[Dataset excerpts]
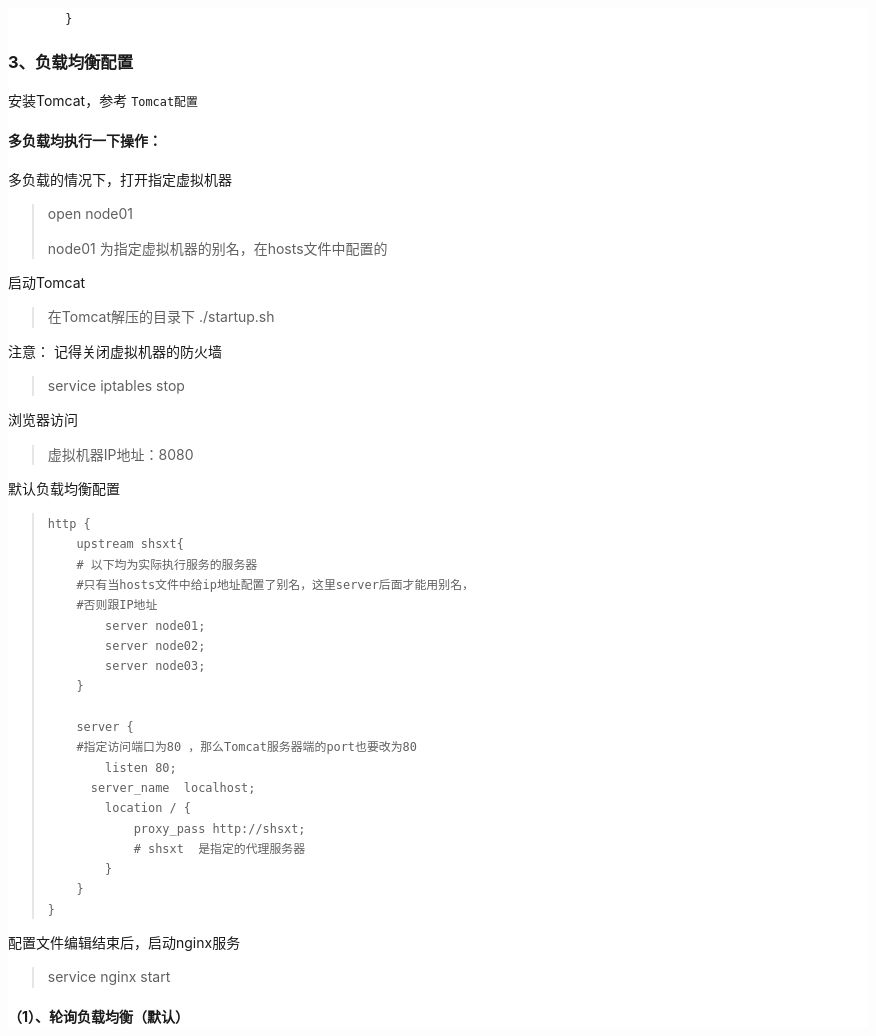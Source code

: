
 ```txt
        }
```

### 3、负载均衡配置

安装Tomcat，参考 `Tomcat配置`

#### 多负载均执行一下操作：

 多负载的情况下，打开指定虚拟机器

> open  node01    
>
> node01  为指定虚拟机器的别名，在hosts文件中配置的

启动Tomcat

> 在Tomcat解压的目录下       ./startup.sh  

注意： 记得关闭虚拟机器的防火墙

> service  iptables  stop

浏览器访问

> 虚拟机器IP地址：8080

默认负载均衡配置

> ```
> http { 
>     upstream shsxt{   
>     # 以下均为实际执行服务的服务器
>     #只有当hosts文件中给ip地址配置了别名，这里server后面才能用别名，
>     #否则跟IP地址
>         server node01; 
>         server node02; 
>         server node03; 
>     } 
> 
>     server { 
>     #指定访问端口为80 ，那么Tomcat服务器端的port也要改为80
>         listen 80;   
> 	    server_name  localhost;
>         location / {
>             proxy_pass http://shsxt;    
>             # shsxt  是指定的代理服务器
>         }
>     } 
> }
> ```

配置文件编辑结束后，启动nginx服务

> service  nginx  start

#### （1）、轮询负载均衡（默认）
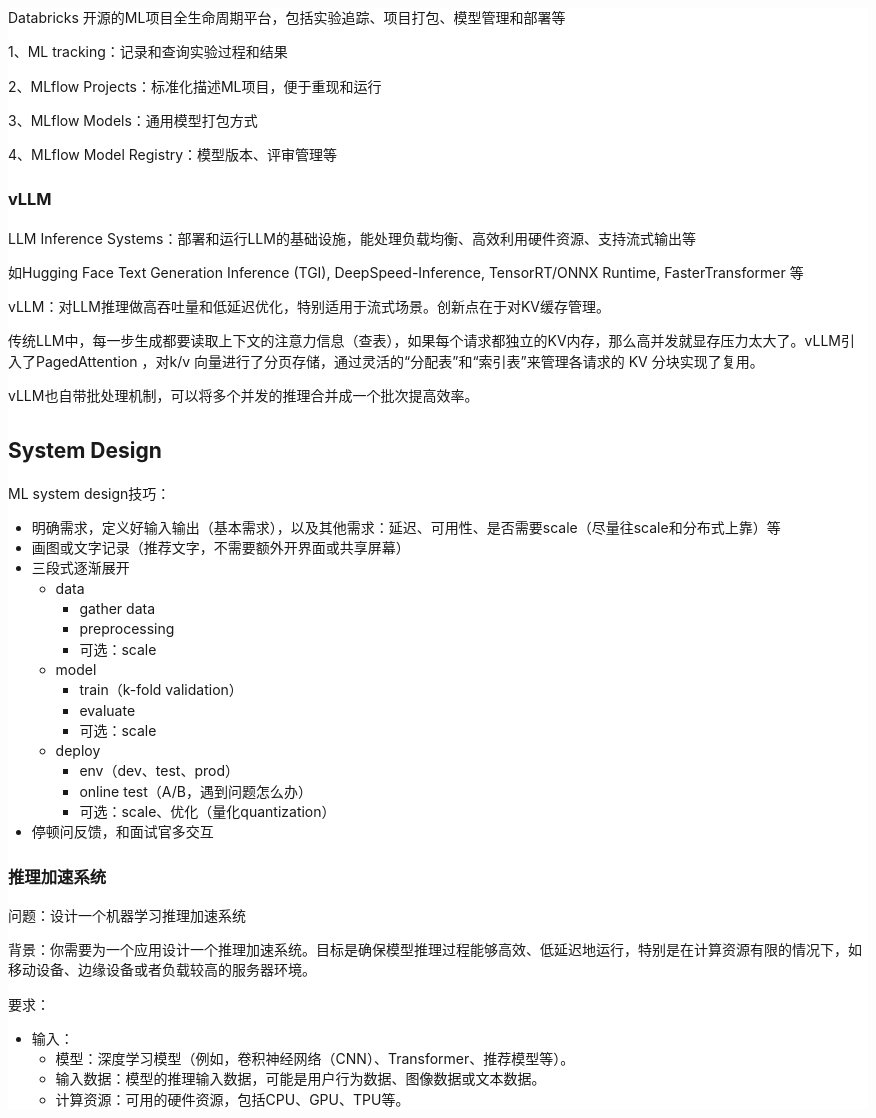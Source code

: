 Databricks 开源的ML项目全生命周期平台，包括实验追踪、项目打包、模型管理和部署等

1、ML tracking：记录和查询实验过程和结果

2、MLflow Projects：标准化描述ML项目，便于重现和运行

3、MLflow Models：通用模型打包方式

4、MLflow Model Registry：模型版本、评审管理等

### vLLM

LLM Inference Systems：部署和运行LLM的基础设施，能处理负载均衡、高效利用硬件资源、支持流式输出等

如Hugging Face Text Generation Inference (TGI), DeepSpeed-Inference, TensorRT/ONNX Runtime, FasterTransformer 等

vLLM：对LLM推理做高吞吐量和低延迟优化，特别适用于流式场景。创新点在于对KV缓存管理。

传统LLM中，每一步生成都要读取上下文的注意力信息（查表），如果每个请求都独立的KV内存，那么高并发就显存压力太大了。vLLM引入了PagedAttention ，对k/v 向量进行了分页存储，通过灵活的“分配表”和“索引表”来管理各请求的 KV 分块实现了复用。

vLLM也自带批处理机制，可以将多个并发的推理合并成一个批次提高效率。

## System Design

ML system design技巧：

- 明确需求，定义好输入输出（基本需求），以及其他需求：延迟、可用性、是否需要scale（尽量往scale和分布式上靠）等
- 画图或文字记录（推荐文字，不需要额外开界面或共享屏幕）
- 三段式逐渐展开
  - data
    - gather data
    - preprocessing
    - 可选：scale
  - model
    - train（k-fold validation）
    - evaluate
    - 可选：scale
  - deploy
    - env（dev、test、prod）
    - online test（A/B，遇到问题怎么办）
    - 可选：scale、优化（量化quantization）
- 停顿问反馈，和面试官多交互

### 推理加速系统

问题：设计一个机器学习推理加速系统

背景：你需要为一个应用设计一个推理加速系统。目标是确保模型推理过程能够高效、低延迟地运行，特别是在计算资源有限的情况下，如移动设备、边缘设备或者负载较高的服务器环境。

要求：

- 输入：
  - 模型：深度学习模型（例如，卷积神经网络（CNN）、Transformer、推荐模型等）。
  - 输入数据：模型的推理输入数据，可能是用户行为数据、图像数据或文本数据。
  - 计算资源：可用的硬件资源，包括CPU、GPU、TPU等。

# What is required:
Return exactly, and only, the lines above starting at the line that contains "如Hugging Face Text" and ending at the line that contains "- train（k-fold validation）".

# Reply:
如Hugging Face Text Generation Inference (TGI), DeepSpeed-Inference, TensorRT/ONNX Runtime, FasterTransformer 等

vLLM：对LLM推理做高吞吐量和低延迟优化，特别适用于流式场景。创新点在于对KV缓存管理。

传统LLM中，每一步生成都要读取上下文的注意力信息（查表），如果每个请求都独立的KV内存，那么高并发就显存压力太大了。vLLM引入了PagedAttention ，对k/v 向量进行了分页存储，通过灵活的“分配表”和“索引表”来管理各请求的 KV 分块实现了复用。

vLLM也自带批处理机制，可以将多个并发的推理合并成一个批次提高效率。

## System Design

ML system design技巧：

- 明确需求，定义好输入输出（基本需求），以及其他需求：延迟、可用性、是否需要scale（尽量往scale和分布式上靠）等
- 画图或文字记录（推荐文字，不需要额外开界面或共享屏幕）
- 三段式逐渐展开
  - data
    - gather data
    - preprocessing
    - 可选：scale
  - model
    - train（k-fold validation）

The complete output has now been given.